Les historiens estiment que les Allemands et leurs alliés ont exterminé de 25 à 50 % de tous les Tsiganes européens. Selon des estimations officielles, près de 500 000 Roms d'Europe, considérés comme racialement inférieurs, ont été assassinés sous le Troisième Reich.
Certaines déclarations officielles prétendirent quand même que les persécutions du régime nazi n’étaient pas fondées sur des raisons raciales, mais sur la seule criminalisation de comportements asociaux (Land de Wurtemberg en 1950, gouvernement de Bonn en 1971, Conseil central juif en 1985) !
En 1982, le chancelier allemand Helmut Kohl reconnut formellement le génocide des Tsiganes.
Le 24 octobre 2012, la chancelière Angela Merkel inaugura à Berlin le mémorial aux Roms victimes du nazisme.
Le 29 octobre 2016, à Montreuil-Bellay, le Président de la République, François Hollande, reconnut la responsabilité de la France dans l'internement de milliers de Tsiganes (entre 6 000 et 6 500) de 1940 à 1946 : "La République reconnaît la souffrance des nomades qui ont été internés et admet que sa responsabilité est grande".
Néanmoins, le racisme anti-Rom ou anti-Tzigane est encore une réalité de la France actuelle !
Pourtant, n’est-il pas normal de répondre “oui“ à la question : « Avons-nous le droit de vivre en nomade ? » Et “non“ à : « La sédentarité est-elle un mode de vie obligatoire ? »
La Déclaration universelle des droits de l'homme datant du 10 décembre 1948 stipule dans son article 13, que : « Toute personne a le droit de circuler librement et de choisir sa résidence à l'intérieur d'un Etat. »
Il est possible de s’appuyer sur elle pour donner une base juridique et légale au nomadisme.
Roms, Tsiganes, Manouches, gitans ou gens du voyage, quelle différence ?
La première erreur à éviter est d'associer les populations tsiganes, roms ou gitanes aux gens du voyage.
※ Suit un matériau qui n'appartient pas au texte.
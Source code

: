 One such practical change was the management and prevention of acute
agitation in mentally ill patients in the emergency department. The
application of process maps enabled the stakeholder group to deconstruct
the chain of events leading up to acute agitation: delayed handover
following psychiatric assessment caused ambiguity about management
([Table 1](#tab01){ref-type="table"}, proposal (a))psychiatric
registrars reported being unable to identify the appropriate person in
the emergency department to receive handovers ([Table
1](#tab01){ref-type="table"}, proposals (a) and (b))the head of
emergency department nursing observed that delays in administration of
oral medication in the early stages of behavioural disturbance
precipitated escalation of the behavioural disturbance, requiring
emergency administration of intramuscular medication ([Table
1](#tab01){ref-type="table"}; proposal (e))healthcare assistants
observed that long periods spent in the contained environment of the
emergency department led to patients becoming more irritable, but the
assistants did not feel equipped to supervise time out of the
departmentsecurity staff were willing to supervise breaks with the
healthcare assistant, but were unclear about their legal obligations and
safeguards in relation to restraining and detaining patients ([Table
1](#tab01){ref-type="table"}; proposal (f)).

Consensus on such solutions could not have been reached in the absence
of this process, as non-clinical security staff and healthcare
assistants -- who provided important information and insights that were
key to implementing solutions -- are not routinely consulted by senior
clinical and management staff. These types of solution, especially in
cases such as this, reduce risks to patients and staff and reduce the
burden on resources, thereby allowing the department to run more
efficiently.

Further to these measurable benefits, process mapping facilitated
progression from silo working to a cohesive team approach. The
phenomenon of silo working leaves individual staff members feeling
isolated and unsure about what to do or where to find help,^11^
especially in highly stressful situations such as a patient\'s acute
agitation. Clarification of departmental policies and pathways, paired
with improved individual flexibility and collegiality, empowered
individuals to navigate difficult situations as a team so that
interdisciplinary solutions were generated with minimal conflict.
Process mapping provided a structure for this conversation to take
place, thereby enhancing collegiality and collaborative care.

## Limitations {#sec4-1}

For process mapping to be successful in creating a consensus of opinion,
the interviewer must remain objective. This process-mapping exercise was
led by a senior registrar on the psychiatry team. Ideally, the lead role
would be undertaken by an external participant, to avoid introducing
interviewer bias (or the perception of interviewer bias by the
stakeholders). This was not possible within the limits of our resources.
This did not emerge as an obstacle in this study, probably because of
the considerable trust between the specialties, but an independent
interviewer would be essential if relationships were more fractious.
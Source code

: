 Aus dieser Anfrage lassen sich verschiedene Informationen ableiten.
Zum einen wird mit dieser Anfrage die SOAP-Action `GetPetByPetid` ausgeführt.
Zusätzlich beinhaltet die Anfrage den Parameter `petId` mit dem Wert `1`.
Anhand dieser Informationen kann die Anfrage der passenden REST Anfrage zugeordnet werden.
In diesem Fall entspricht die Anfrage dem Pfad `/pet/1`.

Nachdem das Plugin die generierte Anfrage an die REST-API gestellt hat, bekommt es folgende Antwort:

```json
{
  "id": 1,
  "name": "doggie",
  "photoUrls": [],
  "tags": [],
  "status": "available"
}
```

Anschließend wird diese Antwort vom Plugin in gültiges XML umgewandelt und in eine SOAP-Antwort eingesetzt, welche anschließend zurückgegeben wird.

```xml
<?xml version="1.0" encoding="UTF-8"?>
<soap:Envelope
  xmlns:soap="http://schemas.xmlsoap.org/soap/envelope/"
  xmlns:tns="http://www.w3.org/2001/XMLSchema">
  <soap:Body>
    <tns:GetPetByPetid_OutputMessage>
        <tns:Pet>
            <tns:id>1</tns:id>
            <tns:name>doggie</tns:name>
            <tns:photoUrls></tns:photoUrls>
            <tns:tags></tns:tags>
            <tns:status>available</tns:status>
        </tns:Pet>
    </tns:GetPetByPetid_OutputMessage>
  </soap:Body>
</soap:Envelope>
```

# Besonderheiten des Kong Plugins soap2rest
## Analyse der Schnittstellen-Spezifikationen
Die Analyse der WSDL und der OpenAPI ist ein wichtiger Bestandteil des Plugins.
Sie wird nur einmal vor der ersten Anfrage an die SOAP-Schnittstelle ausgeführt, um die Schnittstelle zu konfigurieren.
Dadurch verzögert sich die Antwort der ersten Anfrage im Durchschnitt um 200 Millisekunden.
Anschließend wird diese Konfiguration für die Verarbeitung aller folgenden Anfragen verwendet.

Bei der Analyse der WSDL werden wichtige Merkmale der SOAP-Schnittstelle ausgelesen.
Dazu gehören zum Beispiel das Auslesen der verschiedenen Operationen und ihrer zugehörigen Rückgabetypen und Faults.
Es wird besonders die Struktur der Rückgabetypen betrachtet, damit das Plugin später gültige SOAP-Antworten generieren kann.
Ces derniers n'étant qu'une catégorie administrative désignant majoritairement des Français ayant un mode de vie itinérant. Seule une petite partie des Tsiganes est nomade.
De plus, la principale distinction entre les Tsiganes et les gitans est géographique. L'appellation "gitan" désigne les Tsiganes de la péninsule ibérique et du sud de la France.
Les Tsiganes constituent la plus importante minorité européenne. Ils seraient 12 millions en Europe, 6 millions dans l'UE, principalement en Bulgarie et en Roumanie.
Le mot tsigane, qui signifie intouchable en grec médiéval, désigne la plus grande minorité européenne : ils seraient 10 à 12 millions en Europe, dont six millions dans l’Union européenne, principalement en Bulgarie et en Roumanie. On considère que les Tsiganes sont originaires du nord-ouest de l’Inde. Au xve siècle, ils quittèrent leur région d'origine pour se retrouver en Grèce (Péloponnèse). Les voyageurs italiens ont ensuite donné comme nom à cet endroit « La Petite Égypte » et leurs habitants Egyptiano, ce qui donnera Gitano en espagnol, puis « Gitans » en français, puis Cigano en portugais. En Grande-Bretagne, ils sont appelés Gypsy.
Les gitans sont également présents dans le sud de la France depuis le Moyen Âge, notamment à Perpignan où ils se sont sédentarisés. Selon plusieurs sources, les premiers Gitans seraient apparus en France dans l'Ain en 1419. Il existe aussi de nombreuses autres communautés gitanes à travers l'Hexagone, dont la grande majorité est également sédentaire.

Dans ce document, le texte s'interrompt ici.